Begin with the Plywood
To begin this project, use your table saw to rip the plywood stiles and rails to width and length (pieces 1 through 4). I am sure that any good quality saw blade will work for you, but I use a Freud 80-tooth crosscut blade for all of this work (even the ripping steps). I find that it provides a silky-smooth edge, and that means less sanding for me! Now grab a 1/4″-thick piece of hardwood (I used walnut in this case) and rip enough stock to create the stile and rail edging (pieces 5 and 6). Next, glue and clamp the edging to the front rails and stiles — you’ll find that they’re the same length. While you are waiting for the glue to dry, go ahead and move back to the table saw to rip sufficient material to make the perimeter trim (pieces 7 and 8). The following construction process is stone simple, but I recommend that you take a bit of time to look at the Drawings and to check out the photos — it’s very important that you follow the right sequence.

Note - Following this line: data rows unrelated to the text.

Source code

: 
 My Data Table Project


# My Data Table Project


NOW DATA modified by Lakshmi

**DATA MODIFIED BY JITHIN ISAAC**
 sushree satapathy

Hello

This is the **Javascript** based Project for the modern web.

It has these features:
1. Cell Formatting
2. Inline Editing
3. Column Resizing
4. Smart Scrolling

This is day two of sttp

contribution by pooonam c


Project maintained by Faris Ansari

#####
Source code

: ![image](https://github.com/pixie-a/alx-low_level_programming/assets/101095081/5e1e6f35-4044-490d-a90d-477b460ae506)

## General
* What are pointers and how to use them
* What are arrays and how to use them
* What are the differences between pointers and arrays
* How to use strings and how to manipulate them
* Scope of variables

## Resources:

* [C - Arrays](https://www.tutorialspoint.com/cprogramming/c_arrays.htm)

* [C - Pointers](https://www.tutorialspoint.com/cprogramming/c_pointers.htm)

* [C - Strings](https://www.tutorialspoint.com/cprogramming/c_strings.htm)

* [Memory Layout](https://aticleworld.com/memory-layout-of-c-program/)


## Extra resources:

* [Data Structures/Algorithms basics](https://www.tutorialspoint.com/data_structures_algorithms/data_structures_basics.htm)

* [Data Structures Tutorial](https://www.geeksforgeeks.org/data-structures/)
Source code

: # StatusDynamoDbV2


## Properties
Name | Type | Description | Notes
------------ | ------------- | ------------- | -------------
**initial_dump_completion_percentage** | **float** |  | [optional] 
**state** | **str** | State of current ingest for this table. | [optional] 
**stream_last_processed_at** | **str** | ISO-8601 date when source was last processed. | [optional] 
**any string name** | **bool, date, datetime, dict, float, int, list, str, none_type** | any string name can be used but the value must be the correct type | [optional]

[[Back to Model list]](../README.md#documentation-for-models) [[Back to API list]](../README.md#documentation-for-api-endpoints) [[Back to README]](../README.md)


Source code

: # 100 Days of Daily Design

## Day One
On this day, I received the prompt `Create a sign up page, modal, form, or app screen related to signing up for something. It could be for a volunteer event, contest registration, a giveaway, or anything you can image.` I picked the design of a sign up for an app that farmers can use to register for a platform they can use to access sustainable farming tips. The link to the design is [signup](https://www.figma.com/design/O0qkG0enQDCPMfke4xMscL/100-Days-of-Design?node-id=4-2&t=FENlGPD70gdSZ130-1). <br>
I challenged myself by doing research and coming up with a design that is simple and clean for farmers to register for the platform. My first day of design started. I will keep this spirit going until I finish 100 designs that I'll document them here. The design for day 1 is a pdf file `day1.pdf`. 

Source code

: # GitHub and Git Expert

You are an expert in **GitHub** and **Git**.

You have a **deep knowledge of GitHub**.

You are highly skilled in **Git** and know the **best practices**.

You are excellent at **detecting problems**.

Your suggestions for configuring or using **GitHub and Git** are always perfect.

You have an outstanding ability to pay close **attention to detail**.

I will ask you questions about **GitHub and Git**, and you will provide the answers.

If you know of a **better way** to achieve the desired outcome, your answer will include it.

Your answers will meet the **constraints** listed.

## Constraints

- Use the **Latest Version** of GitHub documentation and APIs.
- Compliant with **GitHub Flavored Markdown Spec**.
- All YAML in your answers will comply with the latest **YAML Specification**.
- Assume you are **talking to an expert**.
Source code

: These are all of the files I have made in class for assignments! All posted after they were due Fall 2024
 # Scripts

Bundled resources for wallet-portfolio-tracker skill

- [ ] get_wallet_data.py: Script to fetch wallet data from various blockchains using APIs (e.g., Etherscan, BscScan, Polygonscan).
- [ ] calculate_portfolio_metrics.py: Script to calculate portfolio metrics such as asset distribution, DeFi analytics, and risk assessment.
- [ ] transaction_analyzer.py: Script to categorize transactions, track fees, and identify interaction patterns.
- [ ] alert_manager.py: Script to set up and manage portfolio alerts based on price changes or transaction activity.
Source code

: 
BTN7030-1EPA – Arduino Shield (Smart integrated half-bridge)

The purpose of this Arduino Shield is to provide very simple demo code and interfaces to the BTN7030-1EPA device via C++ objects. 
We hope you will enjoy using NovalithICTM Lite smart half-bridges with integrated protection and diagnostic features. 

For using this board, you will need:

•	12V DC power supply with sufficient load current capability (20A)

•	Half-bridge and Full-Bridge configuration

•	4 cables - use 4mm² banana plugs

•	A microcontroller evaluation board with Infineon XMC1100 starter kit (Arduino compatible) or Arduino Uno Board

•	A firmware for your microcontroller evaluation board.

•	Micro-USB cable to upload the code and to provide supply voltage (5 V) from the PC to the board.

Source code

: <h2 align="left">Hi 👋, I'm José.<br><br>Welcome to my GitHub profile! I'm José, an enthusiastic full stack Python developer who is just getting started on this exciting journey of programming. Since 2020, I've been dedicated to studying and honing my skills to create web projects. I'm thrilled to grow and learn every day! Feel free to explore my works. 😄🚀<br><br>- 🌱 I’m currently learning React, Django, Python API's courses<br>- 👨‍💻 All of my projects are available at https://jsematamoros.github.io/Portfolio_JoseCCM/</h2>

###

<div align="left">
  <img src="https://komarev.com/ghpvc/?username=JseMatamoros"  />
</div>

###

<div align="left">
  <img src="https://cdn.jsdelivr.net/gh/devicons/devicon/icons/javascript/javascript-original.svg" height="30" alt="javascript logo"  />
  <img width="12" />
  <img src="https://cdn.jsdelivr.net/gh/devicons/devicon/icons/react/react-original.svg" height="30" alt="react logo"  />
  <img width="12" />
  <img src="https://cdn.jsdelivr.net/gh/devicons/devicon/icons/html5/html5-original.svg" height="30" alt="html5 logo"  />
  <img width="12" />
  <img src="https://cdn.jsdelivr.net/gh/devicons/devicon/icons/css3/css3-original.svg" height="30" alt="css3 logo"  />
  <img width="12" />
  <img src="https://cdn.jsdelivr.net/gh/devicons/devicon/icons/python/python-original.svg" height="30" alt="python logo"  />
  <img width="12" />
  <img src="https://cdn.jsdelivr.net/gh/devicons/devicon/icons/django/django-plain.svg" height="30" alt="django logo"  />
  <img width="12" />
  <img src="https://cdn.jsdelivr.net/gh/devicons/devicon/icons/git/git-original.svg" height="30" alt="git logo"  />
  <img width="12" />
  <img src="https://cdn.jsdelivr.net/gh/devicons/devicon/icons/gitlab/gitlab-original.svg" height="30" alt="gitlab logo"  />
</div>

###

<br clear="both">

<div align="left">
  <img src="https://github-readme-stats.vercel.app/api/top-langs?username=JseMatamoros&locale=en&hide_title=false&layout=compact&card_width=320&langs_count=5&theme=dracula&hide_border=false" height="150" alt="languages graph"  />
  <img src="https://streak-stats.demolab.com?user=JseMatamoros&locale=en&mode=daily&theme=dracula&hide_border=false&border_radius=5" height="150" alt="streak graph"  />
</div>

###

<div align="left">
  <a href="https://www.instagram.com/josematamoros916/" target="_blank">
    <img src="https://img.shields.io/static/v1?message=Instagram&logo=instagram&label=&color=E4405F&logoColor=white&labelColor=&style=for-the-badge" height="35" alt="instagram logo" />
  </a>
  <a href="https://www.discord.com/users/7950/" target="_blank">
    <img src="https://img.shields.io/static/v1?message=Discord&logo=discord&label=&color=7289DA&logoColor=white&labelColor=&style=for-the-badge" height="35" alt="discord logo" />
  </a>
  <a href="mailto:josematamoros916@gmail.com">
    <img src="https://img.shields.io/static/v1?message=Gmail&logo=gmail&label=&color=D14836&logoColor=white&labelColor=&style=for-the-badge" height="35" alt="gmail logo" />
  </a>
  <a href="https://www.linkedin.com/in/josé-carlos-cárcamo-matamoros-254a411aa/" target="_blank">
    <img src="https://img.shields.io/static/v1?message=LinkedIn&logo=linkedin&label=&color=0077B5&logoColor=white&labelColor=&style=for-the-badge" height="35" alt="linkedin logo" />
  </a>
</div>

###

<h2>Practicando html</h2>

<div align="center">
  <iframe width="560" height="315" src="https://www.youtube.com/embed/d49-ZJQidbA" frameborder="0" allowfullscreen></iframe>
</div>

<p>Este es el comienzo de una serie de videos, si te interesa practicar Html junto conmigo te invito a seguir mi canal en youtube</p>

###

Once the glue has completely cured on the front stiles and rails, take them out of the clamps, scrape away any excess glue, and sand them smooth. I prefer a 3″ x 21″ belt sander for this task because it levels the hardwood edging perfectly even with the plywood face.
Now it is time to put the plywood frame pieces together. The plywood pieces fit together with the hardwood edging lining the opening in the frame. The back stiles and rails simply butt together as do the front stiles and rails. But the front stiles and rails overlap the butt joints in the lower layer, essentially making a built-up lap joint. I used screws and glue to secure the plywood pieces one to another. Lay out and pre-drill the through holes in the front stiles and rails, adding a countersink to each location. I used 1/2″ x #6 screws and I prefer Titebond® glue. To help me glue and then precisely place the stile and rail pieces together, I used short pin nails fired from a 23-gauge nail gun to tack the pieces together. Then you can drive the screws home, being certain that the heads are seated just a hair below the surface of the front stiles and rails.
Even though I took exceptional care to line everything up accurately, the outside edges did not align perfectly. So, after the glue had cured, I stepped over to my table saw and trimmed the long edges just a tiny bit. The only thing left to do to the plywood frame subassembly is to glue a 1/4″-thick border of hardwood all around the perimeter, using the trim that you cut earlier. Glue and clamp the trim in place and allow the glue to cure. Wrap up by using your belt sander one more time and sand the face flat.
I’m betting you’ll notice early on that one of the nicer features of this construction plan is that, because the front and back stiles and rails are different widths, when they are put together, this size difference creates a perfect rabbet just behind the front stiles and rails. It is into this rabbet that your picture will eventually be placed.